Они двинулись дальше и нырнули в следующий тоннель. Впереди через пути пробежала крыса — последние несколько дней ей в тоннеле жилось особенно хорошо. Когда исчезли страшные громыхающие поезда, тут осталась только она, это было её королевство. Крыса была довольна. Она бежала сейчас в сторону станции. Туда, откуда доносился такой манящий запах мяса и крови.
— Я никогда не думал, что смерть такая страшная.
Голос Кости звучал глухо. Он думал эту мысль уже давно. Сева ждал продолжения, но Косте потребовалось ещё с полминуты, чтобы снова подать голос:
— Не думал, что смерть так быстро увижу... По телевизору или в кино всё как-то иначе выглядело. Или в игре… А тут — и люди обычные, и Маша, и мама с папой…
Тут Костя не выдержал и заплакал. Ему сейчас не нужно было, чтобы его жалели или обнимали, сейчас ему хотелось, чтобы Сева его просто выслушал, но справиться с горем всё равно было сложно. Сева внимательно молчал. Впереди показался свет — тоннель заканчивался.
— Как ты думаешь… — продолжил Костя хриплым голосом. — Мы Машу могли спасти?
— Нет. Я точно знаю. Я думал об этом с самого момента… Сколько бы я ни пытался себе этого представить, я не понимаю, как бы мы могли её спасти. У нас времени не было просто.
Голос Севы задрожал. И не только, потому что ему всё ещё было тяжело и страшно говорить о Маше — наверное, тяжело и страшно ему будет всю оставшуюся жизнь, — он просто очень не хотел говорить Косте правду. Да, они не могли спасти Машу, да, у них не хватило бы времени, но главной причиной был Костя. Сева не мог рисковать его безопасностью. Костя был его братом, его ответственностью и его семьёй. Что бы ни случилось, он должен был думать о нём в первую очередь. И это было правильно, но вслух почему-то говорить об этом Сева не хотел.

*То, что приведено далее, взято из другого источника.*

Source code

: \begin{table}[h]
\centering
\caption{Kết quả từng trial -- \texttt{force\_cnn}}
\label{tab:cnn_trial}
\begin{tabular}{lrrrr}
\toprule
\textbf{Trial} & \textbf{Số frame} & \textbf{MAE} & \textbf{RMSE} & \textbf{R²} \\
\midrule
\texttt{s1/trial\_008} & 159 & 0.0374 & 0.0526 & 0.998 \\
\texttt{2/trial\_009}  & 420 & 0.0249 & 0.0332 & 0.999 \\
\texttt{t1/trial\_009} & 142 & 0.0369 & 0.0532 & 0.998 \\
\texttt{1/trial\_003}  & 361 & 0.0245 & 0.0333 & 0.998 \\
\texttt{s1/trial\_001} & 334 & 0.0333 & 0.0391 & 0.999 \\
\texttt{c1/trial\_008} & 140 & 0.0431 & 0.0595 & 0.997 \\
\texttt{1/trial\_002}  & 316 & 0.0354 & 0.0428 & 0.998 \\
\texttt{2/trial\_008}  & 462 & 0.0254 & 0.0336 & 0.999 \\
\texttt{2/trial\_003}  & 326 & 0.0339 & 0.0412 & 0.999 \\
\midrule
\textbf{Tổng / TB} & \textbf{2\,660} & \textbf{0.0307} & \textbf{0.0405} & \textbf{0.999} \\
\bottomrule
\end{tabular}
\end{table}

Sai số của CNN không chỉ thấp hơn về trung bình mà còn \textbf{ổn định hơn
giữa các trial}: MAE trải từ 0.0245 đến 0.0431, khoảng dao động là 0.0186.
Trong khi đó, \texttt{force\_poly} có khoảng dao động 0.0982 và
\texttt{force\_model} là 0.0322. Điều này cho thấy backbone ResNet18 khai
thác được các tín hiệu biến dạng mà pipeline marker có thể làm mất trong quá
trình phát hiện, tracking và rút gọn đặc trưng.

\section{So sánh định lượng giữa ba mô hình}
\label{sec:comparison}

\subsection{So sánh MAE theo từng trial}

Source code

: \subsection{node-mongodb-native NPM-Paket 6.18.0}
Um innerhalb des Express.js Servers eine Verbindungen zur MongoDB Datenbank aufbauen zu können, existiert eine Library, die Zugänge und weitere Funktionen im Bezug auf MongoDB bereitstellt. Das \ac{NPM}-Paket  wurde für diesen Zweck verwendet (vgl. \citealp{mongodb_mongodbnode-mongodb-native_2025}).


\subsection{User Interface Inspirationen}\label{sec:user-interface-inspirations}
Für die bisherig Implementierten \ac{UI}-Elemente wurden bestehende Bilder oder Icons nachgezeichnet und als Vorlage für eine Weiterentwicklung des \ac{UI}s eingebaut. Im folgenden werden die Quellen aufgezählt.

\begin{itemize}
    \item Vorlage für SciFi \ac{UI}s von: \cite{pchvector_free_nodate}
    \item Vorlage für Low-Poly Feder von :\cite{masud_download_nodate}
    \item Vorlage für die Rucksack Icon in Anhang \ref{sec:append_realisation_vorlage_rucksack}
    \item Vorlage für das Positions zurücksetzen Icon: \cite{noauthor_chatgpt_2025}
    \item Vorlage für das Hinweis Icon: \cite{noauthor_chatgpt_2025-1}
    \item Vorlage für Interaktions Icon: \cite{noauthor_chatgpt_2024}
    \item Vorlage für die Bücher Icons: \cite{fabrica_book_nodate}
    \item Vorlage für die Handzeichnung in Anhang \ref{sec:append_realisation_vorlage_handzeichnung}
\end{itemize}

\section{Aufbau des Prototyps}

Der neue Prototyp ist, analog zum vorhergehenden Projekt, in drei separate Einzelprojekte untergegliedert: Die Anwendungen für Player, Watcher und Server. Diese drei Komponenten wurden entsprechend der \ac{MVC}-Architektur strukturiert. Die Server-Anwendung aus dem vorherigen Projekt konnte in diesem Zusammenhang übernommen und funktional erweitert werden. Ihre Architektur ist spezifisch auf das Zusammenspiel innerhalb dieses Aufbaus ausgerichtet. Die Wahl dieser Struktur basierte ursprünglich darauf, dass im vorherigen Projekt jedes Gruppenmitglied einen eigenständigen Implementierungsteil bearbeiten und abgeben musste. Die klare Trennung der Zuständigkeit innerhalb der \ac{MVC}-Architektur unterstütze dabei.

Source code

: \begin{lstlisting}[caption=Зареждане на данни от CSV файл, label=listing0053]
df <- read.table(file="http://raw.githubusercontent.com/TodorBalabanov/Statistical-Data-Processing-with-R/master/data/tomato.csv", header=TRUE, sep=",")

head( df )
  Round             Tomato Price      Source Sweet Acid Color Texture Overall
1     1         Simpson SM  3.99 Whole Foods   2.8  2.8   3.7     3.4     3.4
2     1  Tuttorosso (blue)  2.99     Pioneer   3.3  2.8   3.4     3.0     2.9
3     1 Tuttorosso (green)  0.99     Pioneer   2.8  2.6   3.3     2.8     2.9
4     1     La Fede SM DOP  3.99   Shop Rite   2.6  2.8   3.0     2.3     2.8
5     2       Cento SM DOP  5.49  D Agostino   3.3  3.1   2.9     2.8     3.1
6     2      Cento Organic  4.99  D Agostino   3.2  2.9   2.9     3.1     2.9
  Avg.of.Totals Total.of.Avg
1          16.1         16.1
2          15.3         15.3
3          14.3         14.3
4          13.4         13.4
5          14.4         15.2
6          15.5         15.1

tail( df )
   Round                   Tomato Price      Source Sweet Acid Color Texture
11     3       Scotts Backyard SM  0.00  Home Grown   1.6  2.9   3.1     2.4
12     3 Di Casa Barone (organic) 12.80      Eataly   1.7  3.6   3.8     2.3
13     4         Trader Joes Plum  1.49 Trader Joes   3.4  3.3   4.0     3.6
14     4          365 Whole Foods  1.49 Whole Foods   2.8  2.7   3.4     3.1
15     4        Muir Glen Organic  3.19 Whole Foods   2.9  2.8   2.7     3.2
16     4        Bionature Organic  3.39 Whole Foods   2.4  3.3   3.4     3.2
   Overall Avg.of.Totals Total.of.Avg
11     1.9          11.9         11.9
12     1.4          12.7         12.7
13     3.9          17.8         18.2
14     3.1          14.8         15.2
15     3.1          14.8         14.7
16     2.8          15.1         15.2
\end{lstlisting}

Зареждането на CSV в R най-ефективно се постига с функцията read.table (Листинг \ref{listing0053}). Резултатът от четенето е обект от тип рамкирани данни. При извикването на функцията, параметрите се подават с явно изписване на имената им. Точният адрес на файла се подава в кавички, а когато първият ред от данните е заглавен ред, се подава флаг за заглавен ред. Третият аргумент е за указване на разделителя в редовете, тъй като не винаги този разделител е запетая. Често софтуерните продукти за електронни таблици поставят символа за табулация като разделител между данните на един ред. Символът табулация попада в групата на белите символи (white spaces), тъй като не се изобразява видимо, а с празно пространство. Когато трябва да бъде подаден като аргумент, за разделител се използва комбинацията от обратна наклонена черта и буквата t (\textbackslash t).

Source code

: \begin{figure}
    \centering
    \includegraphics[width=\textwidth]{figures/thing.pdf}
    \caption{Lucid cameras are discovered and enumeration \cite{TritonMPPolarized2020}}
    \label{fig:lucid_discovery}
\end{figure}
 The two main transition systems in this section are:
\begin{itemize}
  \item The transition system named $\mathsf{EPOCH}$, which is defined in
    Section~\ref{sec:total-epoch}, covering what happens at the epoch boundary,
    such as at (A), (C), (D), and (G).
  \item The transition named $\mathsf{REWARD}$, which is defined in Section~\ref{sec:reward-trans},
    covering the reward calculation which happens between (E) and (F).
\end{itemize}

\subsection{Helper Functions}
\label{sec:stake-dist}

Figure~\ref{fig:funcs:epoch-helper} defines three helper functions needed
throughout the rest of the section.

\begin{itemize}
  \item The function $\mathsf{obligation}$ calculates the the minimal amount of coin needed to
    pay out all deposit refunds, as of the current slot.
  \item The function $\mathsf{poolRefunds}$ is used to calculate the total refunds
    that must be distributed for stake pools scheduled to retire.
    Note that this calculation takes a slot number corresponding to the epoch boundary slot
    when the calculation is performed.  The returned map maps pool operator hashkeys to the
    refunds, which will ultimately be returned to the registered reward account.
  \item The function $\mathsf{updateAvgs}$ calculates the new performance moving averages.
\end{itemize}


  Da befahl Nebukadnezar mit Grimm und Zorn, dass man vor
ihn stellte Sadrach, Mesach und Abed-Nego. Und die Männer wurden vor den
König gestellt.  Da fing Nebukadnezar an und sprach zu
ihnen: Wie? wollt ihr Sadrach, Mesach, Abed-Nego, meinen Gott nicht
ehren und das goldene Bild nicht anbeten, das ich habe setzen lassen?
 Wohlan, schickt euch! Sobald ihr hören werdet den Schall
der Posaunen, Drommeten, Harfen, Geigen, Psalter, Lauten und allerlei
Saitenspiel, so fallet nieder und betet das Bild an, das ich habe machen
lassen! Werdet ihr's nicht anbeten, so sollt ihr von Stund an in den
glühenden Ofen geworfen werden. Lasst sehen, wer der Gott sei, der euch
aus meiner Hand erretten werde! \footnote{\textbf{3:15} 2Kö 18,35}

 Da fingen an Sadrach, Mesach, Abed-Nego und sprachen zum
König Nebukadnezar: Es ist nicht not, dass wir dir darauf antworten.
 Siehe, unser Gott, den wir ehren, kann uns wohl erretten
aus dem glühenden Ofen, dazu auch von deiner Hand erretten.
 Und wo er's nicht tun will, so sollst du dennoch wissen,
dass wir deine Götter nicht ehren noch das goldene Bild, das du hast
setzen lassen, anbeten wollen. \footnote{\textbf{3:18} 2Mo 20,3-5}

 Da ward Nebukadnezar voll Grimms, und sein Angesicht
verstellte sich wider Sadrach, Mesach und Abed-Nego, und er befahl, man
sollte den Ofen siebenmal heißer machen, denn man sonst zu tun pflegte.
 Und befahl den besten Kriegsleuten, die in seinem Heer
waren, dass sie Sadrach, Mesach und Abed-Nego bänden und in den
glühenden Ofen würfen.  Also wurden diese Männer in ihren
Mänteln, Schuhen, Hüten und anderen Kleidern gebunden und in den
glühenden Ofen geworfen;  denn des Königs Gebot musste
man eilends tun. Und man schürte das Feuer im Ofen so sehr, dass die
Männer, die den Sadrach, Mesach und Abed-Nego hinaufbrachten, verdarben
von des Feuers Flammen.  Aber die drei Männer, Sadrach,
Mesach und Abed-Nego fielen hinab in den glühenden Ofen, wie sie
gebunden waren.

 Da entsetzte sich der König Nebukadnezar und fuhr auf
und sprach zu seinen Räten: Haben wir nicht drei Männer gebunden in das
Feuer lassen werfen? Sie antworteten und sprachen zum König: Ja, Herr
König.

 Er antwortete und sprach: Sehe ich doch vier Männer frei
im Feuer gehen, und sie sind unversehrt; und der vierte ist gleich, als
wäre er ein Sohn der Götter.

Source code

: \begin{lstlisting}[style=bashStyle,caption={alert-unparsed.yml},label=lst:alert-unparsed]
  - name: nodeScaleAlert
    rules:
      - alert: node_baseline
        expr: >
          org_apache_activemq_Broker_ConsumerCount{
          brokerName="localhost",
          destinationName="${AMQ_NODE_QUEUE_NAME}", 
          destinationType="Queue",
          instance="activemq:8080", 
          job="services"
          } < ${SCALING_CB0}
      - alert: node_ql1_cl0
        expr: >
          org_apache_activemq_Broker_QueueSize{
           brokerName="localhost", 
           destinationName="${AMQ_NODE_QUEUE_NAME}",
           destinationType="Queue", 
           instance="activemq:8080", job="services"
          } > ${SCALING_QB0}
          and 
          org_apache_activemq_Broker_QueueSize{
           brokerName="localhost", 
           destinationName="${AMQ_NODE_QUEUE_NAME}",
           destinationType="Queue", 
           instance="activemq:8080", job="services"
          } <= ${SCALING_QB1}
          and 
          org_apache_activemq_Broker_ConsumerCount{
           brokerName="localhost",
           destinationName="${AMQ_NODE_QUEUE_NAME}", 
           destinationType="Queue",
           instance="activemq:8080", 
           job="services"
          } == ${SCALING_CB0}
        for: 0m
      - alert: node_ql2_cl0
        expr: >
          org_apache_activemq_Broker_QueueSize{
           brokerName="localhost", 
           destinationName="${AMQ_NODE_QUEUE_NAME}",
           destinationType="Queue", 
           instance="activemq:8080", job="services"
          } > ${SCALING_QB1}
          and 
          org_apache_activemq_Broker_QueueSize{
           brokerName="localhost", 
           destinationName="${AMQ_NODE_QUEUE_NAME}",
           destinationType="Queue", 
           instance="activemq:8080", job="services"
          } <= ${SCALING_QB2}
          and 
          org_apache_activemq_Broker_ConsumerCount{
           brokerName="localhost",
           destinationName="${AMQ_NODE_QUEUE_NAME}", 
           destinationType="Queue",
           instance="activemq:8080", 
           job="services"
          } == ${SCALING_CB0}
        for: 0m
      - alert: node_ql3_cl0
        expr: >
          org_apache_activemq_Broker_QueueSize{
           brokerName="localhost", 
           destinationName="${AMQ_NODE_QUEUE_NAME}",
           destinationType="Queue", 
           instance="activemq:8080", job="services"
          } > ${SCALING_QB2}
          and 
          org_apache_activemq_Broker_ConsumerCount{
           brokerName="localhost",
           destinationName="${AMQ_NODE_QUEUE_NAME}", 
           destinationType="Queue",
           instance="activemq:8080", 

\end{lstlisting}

— Я тоже так думаю. Знаешь, я посмотрел 14000605 вариантов прошлого, — нарочно взрослым голосом сказал Костя. — У нас не было шансов ни в одном.
Сева улыбнулся.
— Доктор Стрендж из тебя так себе.
— Ничего не так себе, а очень похожий!
Костя сделал вид, что обиделся, хотя на самом деле эта притворная обида была частью их игры и общения. Ещё с минуту они шли в тишине. Костя никак не мог собраться с силами — совсем не вопрос о возможности спасения Маши мучал его последние часы.
— Ты думаешь о маме и папе? — Эти слова Костя практически прошептал.
— Угу. Всё время думаю.
— Ты думаешь, папа тоже умер?
Сева хотел ответить сразу, но ему потребовалось некоторое время, прежде чем он сказал:
— Да. Я боюсь, что он умер. Мне так кажется. Я хочу верить, что это не так, но мне кажется так.
Он говорил отрывисто и нервно, наверное, сейчас это был не самый подходящий тон, но Сева был живым мальчиком, и у него не всегда получалось справляться со своими эмоциями. Костя это, кажется, тоже понял.
— Папа умер, мама умерла… Ты думаешь, они сейчас смотрят за нами? Ну, с неба? Как бабушка объясняла?